Exercise aim - Leave out the pictures and print the rest of the entries exactly as they stand.

Material supplied -
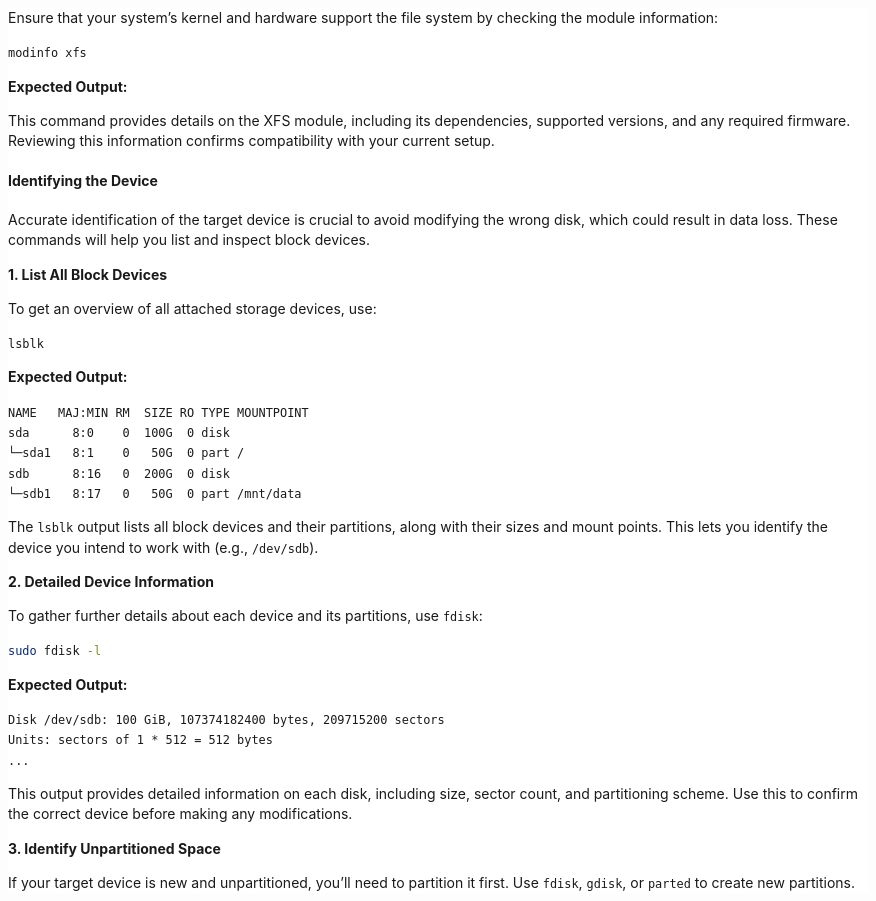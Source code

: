 Ensure that your system’s kernel and hardware support the file system by checking the module information:

```bash
modinfo xfs
```

**Expected Output:**

This command provides details on the XFS module, including its dependencies, supported versions, and any required firmware. Reviewing this information confirms compatibility with your current setup.

#### Identifying the Device

Accurate identification of the target device is crucial to avoid modifying the wrong disk, which could result in data loss. These commands will help you list and inspect block devices.

**1. List All Block Devices**

To get an overview of all attached storage devices, use:

```bash
lsblk
```

**Expected Output:**

```
NAME   MAJ:MIN RM  SIZE RO TYPE MOUNTPOINT
sda      8:0    0  100G  0 disk 
└─sda1   8:1    0   50G  0 part /
sdb      8:16   0  200G  0 disk 
└─sdb1   8:17   0   50G  0 part /mnt/data
```

The `lsblk` output lists all block devices and their partitions, along with their sizes and mount points. This lets you identify the device you intend to work with (e.g., `/dev/sdb`).

**2. Detailed Device Information**

To gather further details about each device and its partitions, use `fdisk`:

```bash
sudo fdisk -l
```

**Expected Output:**

```
Disk /dev/sdb: 100 GiB, 107374182400 bytes, 209715200 sectors
Units: sectors of 1 * 512 = 512 bytes
...
```

This output provides detailed information on each disk, including size, sector count, and partitioning scheme. Use this to confirm the correct device before making any modifications.

**3. Identify Unpartitioned Space**

If your target device is new and unpartitioned, you’ll need to partition it first. Use `fdisk`, `gdisk`, or `parted` to create new partitions.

Exercise result -
Source code

: Ensure that your system’s kernel and hardware support the file system by checking the module information:

```bash
modinfo xfs
```

**Expected Output:**

This command provides details on the XFS module, including its dependencies, supported versions, and any required firmware. Reviewing this information confirms compatibility with your current setup.

#### Identifying the Device

Accurate identification of the target device is crucial to avoid modifying the wrong disk, which could result in data loss. These commands will help you list and inspect block devices.

**1. List All Block Devices**

To get an overview of all attached storage devices, use:

```bash
lsblk
```

**Expected Output:**

```
NAME   MAJ:MIN RM  SIZE RO TYPE MOUNTPOINT
sda      8:0    0  100G  0 disk 
└─sda1   8:1    0   50G  0 part /
sdb      8:16   0  200G  0 disk 
└─sdb1   8:17   0   50G  0 part /mnt/data
```

The `lsblk` output lists all block devices and their partitions, along with their sizes and mount points. This lets you identify the device you intend to work with (e.g., `/dev/sdb`).

**2. Detailed Device Information**

To gather further details about each device and its partitions, use `fdisk`:

```bash
sudo fdisk -l
```

**Expected Output:**

```
Disk /dev/sdb: 100 GiB, 107374182400 bytes, 209715200 sectors
Units: sectors of 1 * 512 = 512 bytes
...
```

This output provides detailed information on each disk, including size, sector count, and partitioning scheme. Use this to confirm the correct device before making any modifications.

**3. Identify Unpartitioned Space**

If your target device is new and unpartitioned, you’ll need to partition it first. Use `fdisk`, `gdisk`, or `parted` to create new partitions.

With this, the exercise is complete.